(Source records)
__________

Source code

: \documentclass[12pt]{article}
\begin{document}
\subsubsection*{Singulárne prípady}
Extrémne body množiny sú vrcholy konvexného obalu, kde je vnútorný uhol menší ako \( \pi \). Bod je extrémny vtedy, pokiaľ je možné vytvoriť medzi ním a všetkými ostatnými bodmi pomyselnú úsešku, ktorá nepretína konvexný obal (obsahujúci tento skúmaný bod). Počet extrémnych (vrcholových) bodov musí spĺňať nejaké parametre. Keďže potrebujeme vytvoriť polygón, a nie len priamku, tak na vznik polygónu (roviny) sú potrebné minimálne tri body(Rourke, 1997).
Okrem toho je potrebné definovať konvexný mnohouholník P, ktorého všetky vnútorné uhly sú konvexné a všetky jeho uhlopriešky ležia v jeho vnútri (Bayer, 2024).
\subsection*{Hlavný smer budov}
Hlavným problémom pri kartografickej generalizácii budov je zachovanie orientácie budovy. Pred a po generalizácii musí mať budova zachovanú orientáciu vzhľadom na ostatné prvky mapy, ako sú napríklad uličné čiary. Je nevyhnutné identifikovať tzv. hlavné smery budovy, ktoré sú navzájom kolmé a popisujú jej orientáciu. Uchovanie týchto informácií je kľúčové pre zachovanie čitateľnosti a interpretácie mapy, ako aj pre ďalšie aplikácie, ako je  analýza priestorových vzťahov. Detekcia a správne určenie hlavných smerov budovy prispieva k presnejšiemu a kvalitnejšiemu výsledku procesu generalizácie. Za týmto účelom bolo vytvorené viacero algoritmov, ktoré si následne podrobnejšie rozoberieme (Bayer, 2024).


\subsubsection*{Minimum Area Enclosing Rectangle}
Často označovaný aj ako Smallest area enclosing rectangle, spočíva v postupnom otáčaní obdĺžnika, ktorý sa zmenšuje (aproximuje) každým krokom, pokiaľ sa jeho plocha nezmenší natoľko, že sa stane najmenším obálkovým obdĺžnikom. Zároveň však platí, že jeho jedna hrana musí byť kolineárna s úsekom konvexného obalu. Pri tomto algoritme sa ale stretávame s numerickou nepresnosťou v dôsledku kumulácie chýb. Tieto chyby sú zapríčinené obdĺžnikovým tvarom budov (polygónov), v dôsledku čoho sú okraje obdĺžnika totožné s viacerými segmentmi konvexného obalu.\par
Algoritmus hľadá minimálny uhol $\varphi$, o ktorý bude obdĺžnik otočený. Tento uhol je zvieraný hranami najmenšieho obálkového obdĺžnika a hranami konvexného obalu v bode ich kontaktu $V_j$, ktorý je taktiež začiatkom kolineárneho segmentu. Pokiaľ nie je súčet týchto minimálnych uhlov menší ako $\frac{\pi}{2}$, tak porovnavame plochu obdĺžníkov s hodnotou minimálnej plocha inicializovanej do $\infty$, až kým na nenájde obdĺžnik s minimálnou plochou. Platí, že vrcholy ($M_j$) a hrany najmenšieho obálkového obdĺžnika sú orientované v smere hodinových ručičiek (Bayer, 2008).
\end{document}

__________

ASSIGNMENT
Each record above, from first to last, should be written out again exactly.

RESULT
Source code

: \documentclass[12pt]{article}
\begin{document}
\subsubsection*{Singulárne prípady}
Extrémne body množiny sú vrcholy konvexného obalu, kde je vnútorný uhol menší ako \( \pi \). Bod je extrémny vtedy, pokiaľ je možné vytvoriť medzi ním a všetkými ostatnými bodmi pomyselnú úsešku, ktorá nepretína konvexný obal (obsahujúci tento skúmaný bod). Počet extrémnych (vrcholových) bodov musí spĺňať nejaké parametre. Keďže potrebujeme vytvoriť polygón, a nie len priamku, tak na vznik polygónu (roviny) sú potrebné minimálne tri body(Rourke, 1997).
Okrem toho je potrebné definovať konvexný mnohouholník P, ktorého všetky vnútorné uhly sú konvexné a všetky jeho uhlopriešky ležia v jeho vnútri (Bayer, 2024).
\subsection*{Hlavný smer budov}
Hlavným problémom pri kartografickej generalizácii budov je zachovanie orientácie budovy. Pred a po generalizácii musí mať budova zachovanú orientáciu vzhľadom na ostatné prvky mapy, ako sú napríklad uličné čiary. Je nevyhnutné identifikovať tzv. hlavné smery budovy, ktoré sú navzájom kolmé a popisujú jej orientáciu. Uchovanie týchto informácií je kľúčové pre zachovanie čitateľnosti a interpretácie mapy, ako aj pre ďalšie aplikácie, ako je  analýza priestorových vzťahov. Detekcia a správne určenie hlavných smerov budovy prispieva k presnejšiemu a kvalitnejšiemu výsledku procesu generalizácie. Za týmto účelom bolo vytvorené viacero algoritmov, ktoré si následne podrobnejšie rozoberieme (Bayer, 2024).


\subsubsection*{Minimum Area Enclosing Rectangle}
Často označovaný aj ako Smallest area enclosing rectangle, spočíva v postupnom otáčaní obdĺžnika, ktorý sa zmenšuje (aproximuje) každým krokom, pokiaľ sa jeho plocha nezmenší natoľko, že sa stane najmenším obálkovým obdĺžnikom. Zároveň však platí, že jeho jedna hrana musí byť kolineárna s úsekom konvexného obalu. Pri tomto algoritme sa ale stretávame s numerickou nepresnosťou v dôsledku kumulácie chýb. Tieto chyby sú zapríčinené obdĺžnikovým tvarom budov (polygónov), v dôsledku čoho sú okraje obdĺžnika totožné s viacerými segmentmi konvexného obalu.\par
Algoritmus hľadá minimálny uhol $\varphi$, o ktorý bude obdĺžnik otočený. Tento uhol je zvieraný hranami najmenšieho obálkového obdĺžnika a hranami konvexného obalu v bode ich kontaktu $V_j$, ktorý je taktiež začiatkom kolineárneho segmentu. Pokiaľ nie je súčet týchto minimálnych uhlov menší ako $\frac{\pi}{2}$, tak porovnavame plochu obdĺžníkov s hodnotou minimálnej plocha inicializovanej do $\infty$, až kým na nenájde obdĺžnik s minimálnou plochou. Platí, že vrcholy ($M_j$) a hrany najmenšieho obálkového obdĺžnika sú orientované v smere hodinových ručičiek (Bayer, 2008).
\end{document}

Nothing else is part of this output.